Criado em 2001 com a proposta de reunir movimentos sociais de todo o mundo, o Fórum Social Mundial (FSM) ocorreu em 2018 na capital baiana, de 13 a 17 de março, envolvendo vários espaços da cidade com o lema “Resistir é criar, resistir é transformar”. Trata-se de um evento altermundialista, organizado por movimentos dos vários continentes, com o objetivo de elaborar alternativas para uma transformação social global. Esta edição do FSM procurou articular resistências às manobras que tentam asfixiar os processos democráticos e a participação popular, retirando direitos humanos duramente conquistados. Buscou também apontar opções de convivência cidadã, em meio a grandes retrocessos éticos, políticos e sociais.
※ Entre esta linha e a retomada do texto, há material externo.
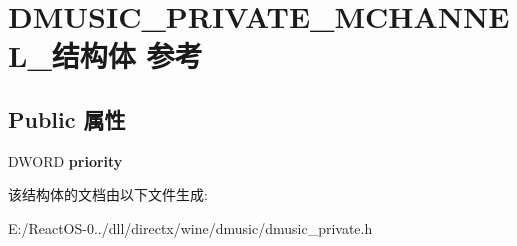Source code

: \hypertarget{struct_d_m_u_s_i_c___p_r_i_v_a_t_e___m_c_h_a_n_n_e_l__}{}\section{D\+M\+U\+S\+I\+C\+\_\+\+P\+R\+I\+V\+A\+T\+E\+\_\+\+M\+C\+H\+A\+N\+N\+E\+L\+\_\+结构体 参考}
\label{struct_d_m_u_s_i_c___p_r_i_v_a_t_e___m_c_h_a_n_n_e_l__}
\subsection*{Public 属性}
\begin{DoxyCompactItemize}
\item 
\mbox{\label{struct_d_m_u_s_i_c___p_r_i_v_a_t_e___m_c_h_a_n_n_e_l___adfb9a4e49b839fe7453ea51a9f4de5c1}} 
D\+W\+O\+RD {\bfseries priority}
\end{DoxyCompactItemize}


该结构体的文档由以下文件生成\+:\begin{DoxyCompactItemize}
\item 
E\+:/\+React\+O\+S-\/0../dll/directx/wine/dmusic/dmusic\+\_\+private.\+h\end{DoxyCompactItemize}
Foi sintomática, nesse contexto, a sua realização no Brasil, que sofre desde 2016 um golpe parlamentar a serviço do capital transnacional explorador.
É possível dizer que o Fórum Social Mundial é uma aula magna do humanismo. Um lugar de esperança, que permite fazer crescer o pertencimento a uma causa inclusiva e aberta, em defesa da vida para todos. Quem participou do Fórum não estava apenas sonhando, mas indicando que, por todas as partes do mundo, ensaiam-se novas formas de sobreviver e conviver, mais cuidadosas e humanas. O mundo que temos hoje é perigoso para toda a humanidade: está aumentando a distância entre ricos e pobres, o planeta está aquecendo, os recursos estão se esgotando. O fundamentalismo e a violência se multiplicam. Então, um outro mundo não é apenas possível, mas necessário. Pessoas negras, indígenas, brancas e de várias classes sociais uniram-se, então, num mesmo objetivo: salvar a vida humana e a casa comum da humanidade.
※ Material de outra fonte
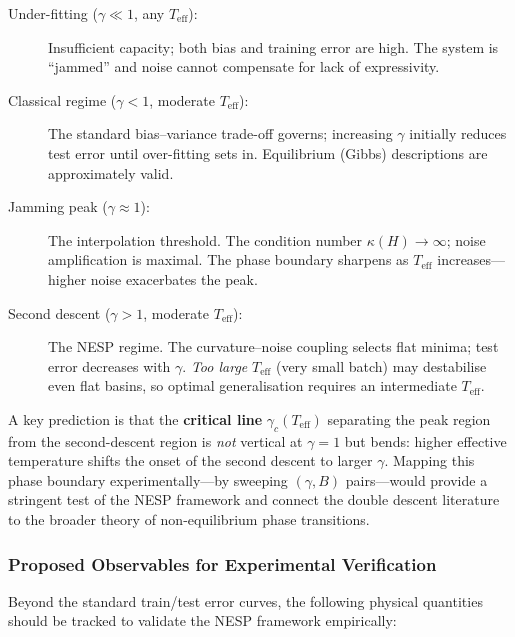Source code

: \documentclass[
  journal=largetwo,
  year=2025,
  volume=37,
]{cup-journal}
\begin{document}
\begin{description}
    \item[Under-fitting ($\gamma \ll 1$, any $T_{\mathrm{eff}}$):] Insufficient capacity; both bias and training error are high. The system is ``jammed'' and noise cannot compensate for lack of expressivity.
    
    \item[Classical regime ($\gamma < 1$, moderate $T_{\mathrm{eff}}$):] The standard bias--variance trade-off governs; increasing $\gamma$ initially reduces test error until over-fitting sets in. Equilibrium (Gibbs) descriptions are approximately valid.
    
    \item[Jamming peak ($\gamma \approx 1$):] The interpolation threshold. The condition number $\kappa(H) \to \infty$; noise amplification is maximal. The phase boundary sharpens as $T_{\mathrm{eff}}$ increases---higher noise exacerbates the peak.
    
    \item[Second descent ($\gamma > 1$, moderate $T_{\mathrm{eff}}$):] The NESP regime. The curvature--noise coupling selects flat minima; test error decreases with $\gamma$. \emph{Too large} $T_{\mathrm{eff}}$ (very small batch) may destabilise even flat basins, so optimal generalisation requires an intermediate $T_{\mathrm{eff}}$.
\end{description}

\noindent A key prediction is that the \textbf{critical line} $\gamma_c(T_{\mathrm{eff}})$ separating the peak region from the second-descent region is \emph{not} vertical at $\gamma = 1$ but bends: higher effective temperature shifts the onset of the second descent to larger $\gamma$. Mapping this phase boundary experimentally---by sweeping $(\gamma, B)$ pairs---would provide a stringent test of the NESP framework and connect the double descent literature to the broader theory of non-equilibrium phase transitions.

\subsubsection{Proposed Observables for Experimental Verification}

Beyond the standard train/test error curves, the following physical quantities should be tracked to validate the NESP framework empirically:
\end{document}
O Fórum foi também um encontro transdisciplinar, reunindo acadêmicos e militantes, incluindo as sabedorias populares junto às técnicas científicas. A pedagogia do Fórum é de descolonização, descentralização. A metodologia de ação social ensaiada não foi de confronto, mas de complementaridade. Foi igualmente um evento trans-religioso: chamou atenção o painel ecumênico, com o tema “Igrejas na resistência aos cenários de golpe na América Latina”. O teólogo Aquino Júnior foi enfático: “A nossa relação com Deus não nos permite ficar longe das grandes questões sociais. Tem a tarefa de ajudar o povo nas suas lutas. O cristão não pode ser indiferente num pais onde seis pessoas têm mais que 50% da população”. E o monge Marcelo Barros, animador do nosso Observatório das Religiões no Recife, arrematou: “Nossas Igrejas precisam superar o patriarcalismo e aprender das religiões afro a importância do ministério das mulheres. Precisam sair da camisa de força que as mantêm presas a normas morais das filosofias neoplatônicas como se fossem do Evangelho e a regras cultuais que identificam a Igreja com uma religião imperial antiga. Isso precisa ser superado para que se tornem mais e mais caminhos de espiritualidade e de liberdade humana”.
Fato dolorosamente marcante foi a notícia, durante o Fórum, do assassinato de Marielle Franco no Rio: lutadora social e vereadora, cientista social, filha da Favela da Maré. Ela tinha uma participação prevista no Fórum e, com sua morte, o nível de politização aumentou. O fato repercutiu fortemente na Assembleia Mundial de Mulheres, no Terreiro de Jesus no Pelourinho, marcada por discursos inflamados e gritos de ordem, como “Marielle Franco, presente”, “Feminismo é revolução”. E pela cidade ecoaram os dizeres de um grande painel nas ladeiras de Salvador, terra de todos os santos: “Que o sangue de Marielle regue nossa resistência, nossa luta. A luta continua, companheira! Por você, por nós. Marielle Franco, presente!”